Wednesday, October 22, 2008

Encodings Can Byte You

It is 2008, right? I mean, in this day and age, it's not totally unreasonable to expect that NSString to default to using an NSUTF8StringEncoding as the default encoding when loading a file if it can't determine the encoding, right? I mean, since an ASCII file will load correctly using UTF-8, but not vice versa, UTF-8 seems like the best assumption or, at least, a better assumption than ASCII.

Well, it might be a "reasonable" assumption, but it's an incorrect one. NSString's initWithContentsOfFile: apparently assumes an encoding of NSASCIIStringEncoding when it can't determine the real encoding.

This, I'm embarrassed to say, bit me today. I had the following code that I was using to load a UTF-8 file with non-ASCII characters:

NSString *sourcePath = [[NSBundle mainBundle] pathForResource:@"act texts" ofType:@"txt"];
NSString *sourceData = [[NSString alloc] initWithContentsOfFile:sourcePath];

But the resulting strings didn't contain the correct non-ASCII characters that were in the file; every time there was supposed to be a diacritical or other non-ASCII character, the string contained two high-order (>128) ASCII characters. That's an indication that you've got UTF-8 data being loaded as ASCII (UTF-16 looks even weirder when it misses the encoding, making it easier to catch).

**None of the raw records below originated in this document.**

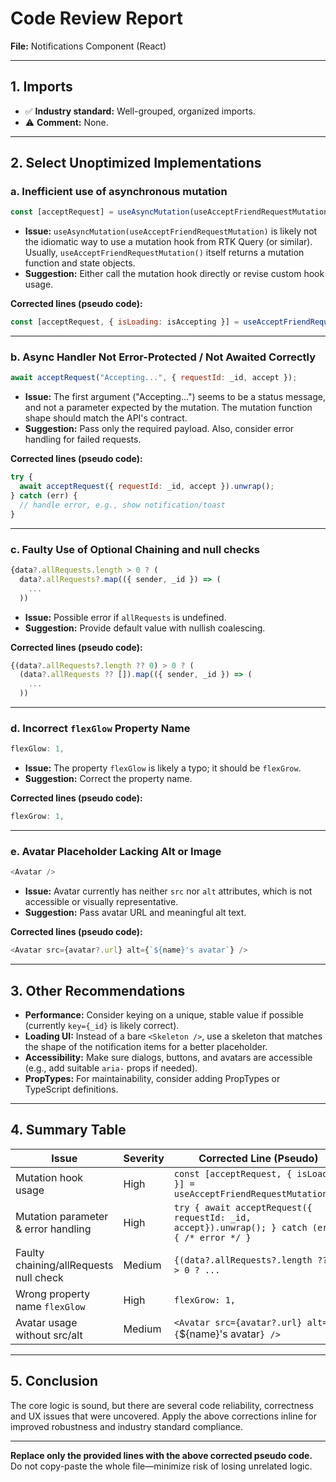 # Code Review Report

**File:** Notifications Component (React)

---

## 1. **Imports**
- ✅ **Industry standard:** Well-grouped, organized imports.
- ⚠️ **Comment:** None.

---

## 2. **Select Unoptimized Implementations**

### a. **Inefficient use of asynchronous mutation**

```js
const [acceptRequest] = useAsyncMutation(useAcceptFriendRequestMutation);
```
- **Issue:** `useAsyncMutation(useAcceptFriendRequestMutation)` is likely not the idiomatic way to use a mutation hook from RTK Query (or similar). Usually, `useAcceptFriendRequestMutation()` itself returns a mutation function and state objects.
- **Suggestion:** Either call the mutation hook directly or revise custom hook usage.

**Corrected lines (pseudo code):**
```js
const [acceptRequest, { isLoading: isAccepting }] = useAcceptFriendRequestMutation();
```

---

### b. **Async Handler Not Error-Protected / Not Awaited Correctly**

```js
await acceptRequest("Accepting...", { requestId: _id, accept });
```
- **Issue:** The first argument ("Accepting...") seems to be a status message, and not a parameter expected by the mutation. The mutation function shape should match the API's contract.
- **Suggestion:** Pass only the required payload. Also, consider error handling for failed requests.

**Corrected lines (pseudo code):**
```js
try {
  await acceptRequest({ requestId: _id, accept }).unwrap();
} catch (err) {
  // handle error, e.g., show notification/toast
}
```

---

### c. **Faulty Use of Optional Chaining and null checks**

```js
{data?.allRequests.length > 0 ? (
  data?.allRequests?.map(({ sender, _id }) => (
    ...
  ))
```
- **Issue:** Possible error if `allRequests` is undefined.
- **Suggestion:** Provide default value with nullish coalescing.

**Corrected lines (pseudo code):**
```js
{(data?.allRequests?.length ?? 0) > 0 ? (
  (data?.allRequests ?? []).map(({ sender, _id }) => (
    ...
  ))
```

---

### d. **Incorrect `flexGlow` Property Name**

```js
flexGlow: 1,
```
- **Issue:** The property `flexGlow` is likely a typo; it should be `flexGrow`.
- **Suggestion:** Correct the property name.

**Corrected lines (pseudo code):**
```js
flexGrow: 1,
```

---

### e. **Avatar Placeholder Lacking Alt or Image**
```js
<Avatar />
```
- **Issue:** Avatar currently has neither `src` nor `alt` attributes, which is not accessible or visually representative.
- **Suggestion:** Pass avatar URL and meaningful alt text.

**Corrected lines (pseudo code):**
```js
<Avatar src={avatar?.url} alt={`${name}'s avatar`} />
```

---

## 3. **Other Recommendations**

- **Performance:** Consider keying on a unique, stable value if possible (currently `key={_id}` is likely correct).
- **Loading UI:** Instead of a bare `<Skeleton />`, use a skeleton that matches the shape of the notification items for a better placeholder.
- **Accessibility:** Make sure dialogs, buttons, and avatars are accessible (e.g., add suitable `aria-` props if needed).
- **PropTypes:** For maintainability, consider adding PropTypes or TypeScript definitions.

---

## 4. **Summary Table**

| Issue                                 | Severity | Corrected Line (Pseudo)                                  |
| -------------------------------------- | -------- | -------------------------------------------------------- |
| Mutation hook usage                    | High     | `const [acceptRequest, { isLoading }] = useAcceptFriendRequestMutation();`    |
| Mutation parameter & error handling    | High     | `try { await acceptRequest({ requestId: _id, accept}).unwrap(); } catch (err) { /* error */ }` |
| Faulty chaining/allRequests null check | Medium   | `{(data?.allRequests?.length ?? 0) > 0 ? ...`            |
| Wrong property name `flexGlow`         | High     | `flexGrow: 1,`                                           |
| Avatar usage without src/alt           | Medium   | `<Avatar src={avatar?.url} alt={`${name}'s avatar`} />`   |

---

## 5. **Conclusion**

The core logic is sound, but there are several code reliability, correctness and UX issues that were uncovered. Apply the above corrections inline for improved robustness and industry standard compliance.

---

**Replace only the provided lines with the above corrected pseudo code.**  
Do not copy-paste the whole file—minimize risk of losing unrelated logic.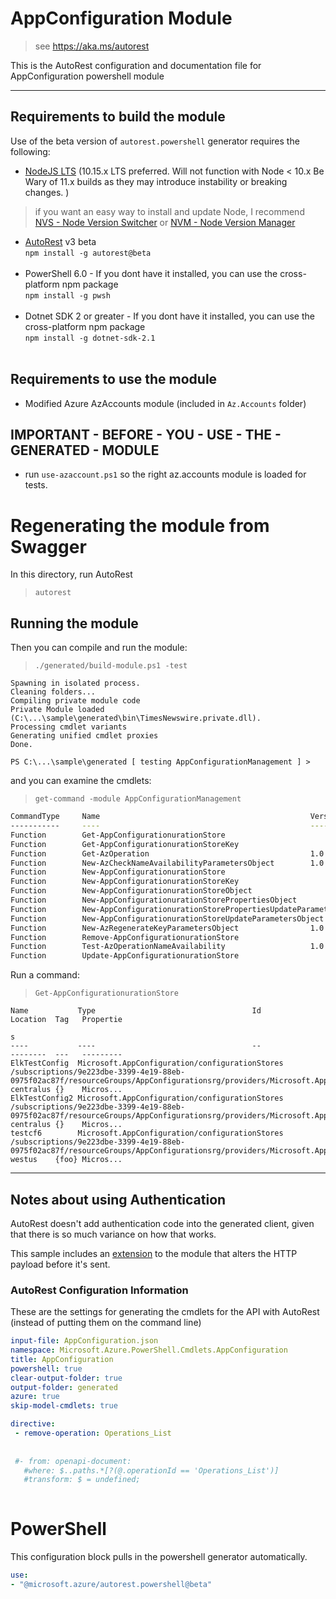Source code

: # AppConfiguration Module

> see https://aka.ms/autorest

This is the AutoRest configuration and documentation file for AppConfiguration powershell module

---
## Requirements to build the module

Use of the beta version of `autorest.powershell` generator requires the following:

- [NodeJS LTS](https://nodejs.org) (10.15.x LTS preferred. Will not function with Node < 10.x Be Wary of 11.x builds as they may introduce instability or breaking changes. ) 
> if you want an easy way to install and update Node, I recommend [NVS - Node Version Switcher](../nodejs/installing-via-nvs.md) or [NVM - Node Version Manager](../nodejs/installing-via-nvm.md)

- [AutoRest](https://aka.ms/autorest) v3 beta <br> `npm install -g autorest@beta ` <br>&nbsp;
- PowerShell 6.0 - If you dont have it installed, you can use the cross-platform npm package <br> `npm install -g pwsh` <br>&nbsp;
- Dotnet SDK 2 or greater - If you dont have it installed, you can use the cross-platform npm package <br> `npm install -g dotnet-sdk-2.1 ` <br>&nbsp;


## Requirements to use the module

- Modified Azure AzAccounts module (included in `Az.Accounts` folder)

## IMPORTANT - BEFORE - YOU - USE - THE - GENERATED - MODULE
- run `use-azaccount.ps1` so the right az.accounts module is loaded for tests.

# Regenerating the module from Swagger

In this directory, run AutoRest

> `autorest`


## Running the module 

Then you can compile and run the module:

> `./generated/build-module.ps1 -test `

``` text
Spawning in isolated process.
Cleaning folders...
Compiling private module code
Private Module loaded (C:\...\sample\generated\bin\TimesNewswire.private.dll).
Processing cmdlet variants
Generating unified cmdlet proxies
Done.

PS C:\...\sample\generated [ testing AppConfigurationManagement ] >
```

and you can examine the cmdlets: 

> `get-command -module AppConfigurationManagement `

``` bash 
CommandType     Name                                               Version    Source
-----------     ----                                               -------    ------
Function        Get-AppConfigurationurationStore                           1.0        AppConfigurationManagement
Function        Get-AppConfigurationurationStoreKey                        1.0        AppConfigurationManagement
Function        Get-AzOperation                                    1.0        AppConfigurationManagement
Function        New-AzCheckNameAvailabilityParametersObject        1.0        AppConfigurationManagement
Function        New-AppConfigurationurationStore                           1.0        AppConfigurationManagement
Function        New-AppConfigurationurationStoreKey                        1.0        AppConfigurationManagement
Function        New-AppConfigurationurationStoreObject                     1.0        AppConfigurationManagement
Function        New-AppConfigurationurationStorePropertiesObject           1.0        AppConfigurationManagement
Function        New-AppConfigurationurationStorePropertiesUpdateParamet... 1.0        AppConfigurationManagement
Function        New-AppConfigurationurationStoreUpdateParametersObject     1.0        AppConfigurationManagement
Function        New-AzRegenerateKeyParametersObject                1.0        AppConfigurationManagement
Function        Remove-AppConfigurationurationStore                        1.0        AppConfigurationManagement
Function        Test-AzOperationNameAvailability                   1.0        AppConfigurationManagement
Function        Update-AppConfigurationurationStore                        1.0        AppConfigurationManagement

```

Run a command: 

> `Get-AppConfigurationurationStore`

```
Name           Type                                   Id                                                                                                                                             Location  Tag   Propertie
                                                                                                                                                                                                                     s
----           ----                                   --                                                                                                                                             --------  ---   ---------
ElkTestConfig  Microsoft.AppConfiguration/configurationStores /subscriptions/9e223dbe-3399-4e19-88eb-0975f02ac87f/resourceGroups/AppConfigurationsrg/providers/Microsoft.AppConfiguration/configurationStores/elktestconfig  centralus {}    Micros...
ElkTestConfig2 Microsoft.AppConfiguration/configurationStores /subscriptions/9e223dbe-3399-4e19-88eb-0975f02ac87f/resourceGroups/AppConfigurationsrg/providers/Microsoft.AppConfiguration/configurationStores/elktestconfig2 centralus {}    Micros...
testcf6        Microsoft.AppConfiguration/configurationStores /subscriptions/9e223dbe-3399-4e19-88eb-0975f02ac87f/resourceGroups/AppConfigurationsrg/providers/Microsoft.AppConfiguration/configurationStores/testcf6        westus    {foo} Micros...

```

---


## Notes about using Authentication
AutoRest doesn't add authentication code into the generated client, given that there is so much variance on how that works.

This sample includes an [extension](./generated/custom/Module.cs) to the module that alters the HTTP payload before it's sent.


### AutoRest Configuration  Information
These are the settings for generating the cmdlets for the API with AutoRest (instead of putting them on the command line)

``` yaml
input-file: AppConfiguration.json
namespace: Microsoft.Azure.PowerShell.Cmdlets.AppConfiguration
title: AppConfiguration
powershell: true
clear-output-folder: true
output-folder: generated
azure: true
skip-model-cmdlets: true

directive: 
 - remove-operation: Operations_List
 
 
 #- from: openapi-document: 
   #where: $..paths.*[?(@.operationId == 'Operations_List')]
   #transform: $ = undefined;
  
```

# PowerShell
This configuration block pulls in the powershell generator automatically. 

``` yaml
use:
- "@microsoft.azure/autorest.powershell@beta"

```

The solution is simple enough. Just explicitly tell it the encoding to use by calling initWithContentsOfFile:encoding:error: instead :

NSString *sourcePath = [[NSBundle mainBundle] pathForResource:@"act texts" ofType:@"txt"];
NSString *sourceData = [[NSString alloc] initWithContentsOfFile:sourcePath encoding:NSUTF8StringEncoding error:nil];